R/dgnpop.R
In DasGuptR: Das Gupta Standardisation and Decomposition

Documented in dgnpop

#' Prithwis Das Gupta's 1993 standardisation and decomposition of rates over K rate-factors and N populations.
#'
#' @description
#' Prithwis Das Gupta's 1993 standardisation and decomposition of rates over K rate-factors and N populations.
#' @details
#' Population rates are often composed of various different compositional factors. Standardisation techniques calculate the rate were a set of factors to be held constant (either with a specific population as standard, or at the average of the populations).
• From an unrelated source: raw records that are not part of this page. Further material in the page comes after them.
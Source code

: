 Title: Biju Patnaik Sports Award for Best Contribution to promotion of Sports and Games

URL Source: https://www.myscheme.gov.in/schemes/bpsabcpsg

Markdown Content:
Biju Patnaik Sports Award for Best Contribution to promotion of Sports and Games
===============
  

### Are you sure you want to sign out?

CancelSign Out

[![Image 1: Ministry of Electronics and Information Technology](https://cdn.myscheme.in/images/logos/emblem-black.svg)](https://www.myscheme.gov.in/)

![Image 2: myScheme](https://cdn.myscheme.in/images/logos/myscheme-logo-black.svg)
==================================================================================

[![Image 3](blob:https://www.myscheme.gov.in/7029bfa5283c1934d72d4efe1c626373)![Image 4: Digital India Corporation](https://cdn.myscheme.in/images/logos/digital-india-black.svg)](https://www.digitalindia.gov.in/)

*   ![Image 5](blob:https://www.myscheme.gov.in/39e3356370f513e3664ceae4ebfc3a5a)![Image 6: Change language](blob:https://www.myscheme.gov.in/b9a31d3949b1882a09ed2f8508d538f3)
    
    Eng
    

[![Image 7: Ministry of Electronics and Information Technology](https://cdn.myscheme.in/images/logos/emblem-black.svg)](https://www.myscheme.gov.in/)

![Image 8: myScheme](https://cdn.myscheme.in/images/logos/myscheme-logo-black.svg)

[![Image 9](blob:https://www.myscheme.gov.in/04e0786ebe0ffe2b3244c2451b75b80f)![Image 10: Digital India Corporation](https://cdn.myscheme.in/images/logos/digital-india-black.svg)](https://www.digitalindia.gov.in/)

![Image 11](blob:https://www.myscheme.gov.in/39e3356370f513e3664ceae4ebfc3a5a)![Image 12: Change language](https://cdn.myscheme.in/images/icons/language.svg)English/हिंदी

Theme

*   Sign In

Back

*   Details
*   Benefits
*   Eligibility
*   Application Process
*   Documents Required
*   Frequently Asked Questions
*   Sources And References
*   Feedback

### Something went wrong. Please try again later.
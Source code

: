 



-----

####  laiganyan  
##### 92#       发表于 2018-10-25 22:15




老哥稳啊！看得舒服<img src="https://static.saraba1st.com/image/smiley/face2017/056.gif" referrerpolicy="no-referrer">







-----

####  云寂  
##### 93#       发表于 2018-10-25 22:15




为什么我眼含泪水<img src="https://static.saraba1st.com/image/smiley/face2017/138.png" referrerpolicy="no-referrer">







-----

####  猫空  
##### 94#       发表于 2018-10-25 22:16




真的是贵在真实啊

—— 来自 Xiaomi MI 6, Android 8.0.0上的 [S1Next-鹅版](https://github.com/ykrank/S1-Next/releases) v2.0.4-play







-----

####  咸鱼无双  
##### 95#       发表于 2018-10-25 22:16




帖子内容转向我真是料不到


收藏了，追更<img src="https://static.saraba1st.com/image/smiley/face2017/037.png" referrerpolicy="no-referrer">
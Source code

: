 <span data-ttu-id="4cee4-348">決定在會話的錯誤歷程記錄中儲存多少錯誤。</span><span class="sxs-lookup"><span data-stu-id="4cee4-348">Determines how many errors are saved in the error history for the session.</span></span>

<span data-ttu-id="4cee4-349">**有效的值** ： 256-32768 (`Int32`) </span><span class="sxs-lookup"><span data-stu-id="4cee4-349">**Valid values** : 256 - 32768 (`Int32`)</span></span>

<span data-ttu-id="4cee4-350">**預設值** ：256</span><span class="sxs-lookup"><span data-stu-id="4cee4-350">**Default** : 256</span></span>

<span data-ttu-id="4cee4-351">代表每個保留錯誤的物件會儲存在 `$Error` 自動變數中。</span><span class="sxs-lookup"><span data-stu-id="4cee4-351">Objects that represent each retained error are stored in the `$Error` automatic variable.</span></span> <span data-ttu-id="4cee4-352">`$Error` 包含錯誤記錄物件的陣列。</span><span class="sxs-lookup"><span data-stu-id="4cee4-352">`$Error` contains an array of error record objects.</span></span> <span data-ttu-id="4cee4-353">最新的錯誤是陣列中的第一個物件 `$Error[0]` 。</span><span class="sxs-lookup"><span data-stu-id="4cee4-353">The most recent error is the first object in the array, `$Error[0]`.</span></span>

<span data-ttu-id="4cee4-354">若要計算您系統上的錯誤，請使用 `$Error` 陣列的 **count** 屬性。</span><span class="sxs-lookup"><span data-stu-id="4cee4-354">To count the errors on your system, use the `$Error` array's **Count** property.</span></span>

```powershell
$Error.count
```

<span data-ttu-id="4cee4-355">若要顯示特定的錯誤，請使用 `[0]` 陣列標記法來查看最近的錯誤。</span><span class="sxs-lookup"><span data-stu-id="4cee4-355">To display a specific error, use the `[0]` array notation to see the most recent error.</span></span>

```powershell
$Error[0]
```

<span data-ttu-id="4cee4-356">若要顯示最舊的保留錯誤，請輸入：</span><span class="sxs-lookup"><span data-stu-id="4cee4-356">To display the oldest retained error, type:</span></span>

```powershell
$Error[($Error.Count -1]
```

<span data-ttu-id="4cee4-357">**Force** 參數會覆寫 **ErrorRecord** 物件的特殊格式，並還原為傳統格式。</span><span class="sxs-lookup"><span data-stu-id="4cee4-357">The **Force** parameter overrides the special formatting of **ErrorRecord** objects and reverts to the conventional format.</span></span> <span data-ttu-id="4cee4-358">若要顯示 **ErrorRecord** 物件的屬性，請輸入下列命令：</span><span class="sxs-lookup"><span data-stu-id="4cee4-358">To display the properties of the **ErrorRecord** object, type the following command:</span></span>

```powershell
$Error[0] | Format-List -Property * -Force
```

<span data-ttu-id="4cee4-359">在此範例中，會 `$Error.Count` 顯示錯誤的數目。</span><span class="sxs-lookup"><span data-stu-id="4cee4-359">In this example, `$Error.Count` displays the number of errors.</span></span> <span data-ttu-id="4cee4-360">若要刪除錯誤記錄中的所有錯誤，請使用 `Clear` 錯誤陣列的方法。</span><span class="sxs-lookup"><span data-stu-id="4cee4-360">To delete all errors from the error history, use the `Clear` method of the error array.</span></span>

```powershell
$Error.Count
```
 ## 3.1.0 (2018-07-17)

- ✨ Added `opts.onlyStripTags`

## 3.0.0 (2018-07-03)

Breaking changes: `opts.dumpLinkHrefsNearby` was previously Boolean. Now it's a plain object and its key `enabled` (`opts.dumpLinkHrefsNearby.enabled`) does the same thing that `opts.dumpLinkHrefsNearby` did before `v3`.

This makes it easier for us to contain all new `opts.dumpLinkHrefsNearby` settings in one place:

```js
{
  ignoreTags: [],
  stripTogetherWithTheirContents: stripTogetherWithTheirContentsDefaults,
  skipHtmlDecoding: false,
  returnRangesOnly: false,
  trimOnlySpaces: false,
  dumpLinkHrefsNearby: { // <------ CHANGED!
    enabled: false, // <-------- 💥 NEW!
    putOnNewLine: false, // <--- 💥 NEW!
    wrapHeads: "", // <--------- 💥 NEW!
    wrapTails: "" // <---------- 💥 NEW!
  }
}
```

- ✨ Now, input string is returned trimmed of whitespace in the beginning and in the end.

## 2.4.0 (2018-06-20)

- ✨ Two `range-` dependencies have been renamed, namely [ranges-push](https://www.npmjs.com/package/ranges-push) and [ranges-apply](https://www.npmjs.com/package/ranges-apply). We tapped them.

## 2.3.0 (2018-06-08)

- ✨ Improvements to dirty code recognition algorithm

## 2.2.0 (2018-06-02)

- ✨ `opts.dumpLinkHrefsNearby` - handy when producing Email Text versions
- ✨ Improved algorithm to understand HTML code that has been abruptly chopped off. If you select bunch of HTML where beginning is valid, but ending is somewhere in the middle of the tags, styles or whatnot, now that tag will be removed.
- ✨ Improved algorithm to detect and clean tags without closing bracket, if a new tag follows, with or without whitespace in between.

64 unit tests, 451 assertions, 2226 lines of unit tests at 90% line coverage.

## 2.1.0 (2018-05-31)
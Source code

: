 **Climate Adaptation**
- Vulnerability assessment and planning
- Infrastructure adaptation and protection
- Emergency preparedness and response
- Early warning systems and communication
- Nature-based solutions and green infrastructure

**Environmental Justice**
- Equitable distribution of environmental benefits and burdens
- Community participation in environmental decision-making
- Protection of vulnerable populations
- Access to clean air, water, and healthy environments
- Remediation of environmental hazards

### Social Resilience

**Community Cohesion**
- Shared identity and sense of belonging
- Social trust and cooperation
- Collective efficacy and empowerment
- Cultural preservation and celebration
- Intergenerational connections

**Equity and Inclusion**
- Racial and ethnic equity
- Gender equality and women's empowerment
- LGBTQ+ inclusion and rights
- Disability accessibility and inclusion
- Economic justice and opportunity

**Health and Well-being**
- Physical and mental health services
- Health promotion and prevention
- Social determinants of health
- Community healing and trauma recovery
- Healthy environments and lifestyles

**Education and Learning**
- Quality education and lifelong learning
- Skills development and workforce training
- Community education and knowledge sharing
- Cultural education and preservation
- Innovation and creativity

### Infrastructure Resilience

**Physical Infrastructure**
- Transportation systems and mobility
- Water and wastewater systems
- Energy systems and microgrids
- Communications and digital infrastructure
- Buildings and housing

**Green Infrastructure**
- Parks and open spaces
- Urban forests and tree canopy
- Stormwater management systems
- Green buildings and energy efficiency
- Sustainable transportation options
Decomposition methods quantify the amount of the difference between two population crude rate that is due to differences in population characteristics.
#'
#' Das Gupta's general solution for the decomposition of two rates can be written as:
#'
#' \deqn{ \Delta\text{crude-}r = \sum\limits_{\vec{\alpha} \in K}Q(\vec{\alpha}^p) - Q(\vec{\alpha}^{p'}) }
#'
#' Where \eqn{K} is the set of factors \eqn{\alpha, \beta, ..., \kappa}, which may take the form of vectors over sub-populations \eqn{i}. \eqn{Q(\vec{\alpha}^p)} denotes the rate in population \eqn{p} holding all factors other than \eqn{\alpha} --- \eqn{K \setminus \alpha} --- equal (standardised across populations \eqn{p} and \eqn{p'}). The total crude rate difference is the sum of all standardised-rate differences, and the standardisation \eqn{Q} is expressed as:
#'
#' \deqn{Q(\vec{\alpha}^p) = \sum\limits_{j=1}^{\lfloor \frac{|K|}{2} \rfloor} \frac{ \sum\limits_{L \in {K \setminus \{\alpha\} \choose j-1}}f(\{L^p,(K\setminus L)^{p'},\vec{\alpha}^p\}) + f(\{L^{p'},(K\setminus L)^p,\vec{\alpha}^p\})} { |K| {|K| -1\choose j-1} } }
#'
#' Where \eqn{f(K)} is the function that defines the calculation of the rate
#'
#' @param x dataframe or tibble object, with columns specifying 1) population, 2) each rate-factor to be considered, and (optionally) 3) variables indicating underlying subpopulations
#' @param pop name (character string) of variable indicating population
#' @param factors names (character vector) of variables indicating compositional factors
#' @param id_vars character vector of variables indicating sub-populations
#' @param crossclassified character string of variable indicating size of sub-population. If specified, the proportion of each population in a given sub-population (e.g. each age-sex combination) is re-expressed as a product of symmetrical expressions representing the different variables (age, sex) constituting the sub-populations. These expressions are then used as compositional factors in the standardisation. If NULL, then providing a single variable as a compositional factor that represents the proportion of the population in each given sub-population will combine the contribution of all sub-population variables.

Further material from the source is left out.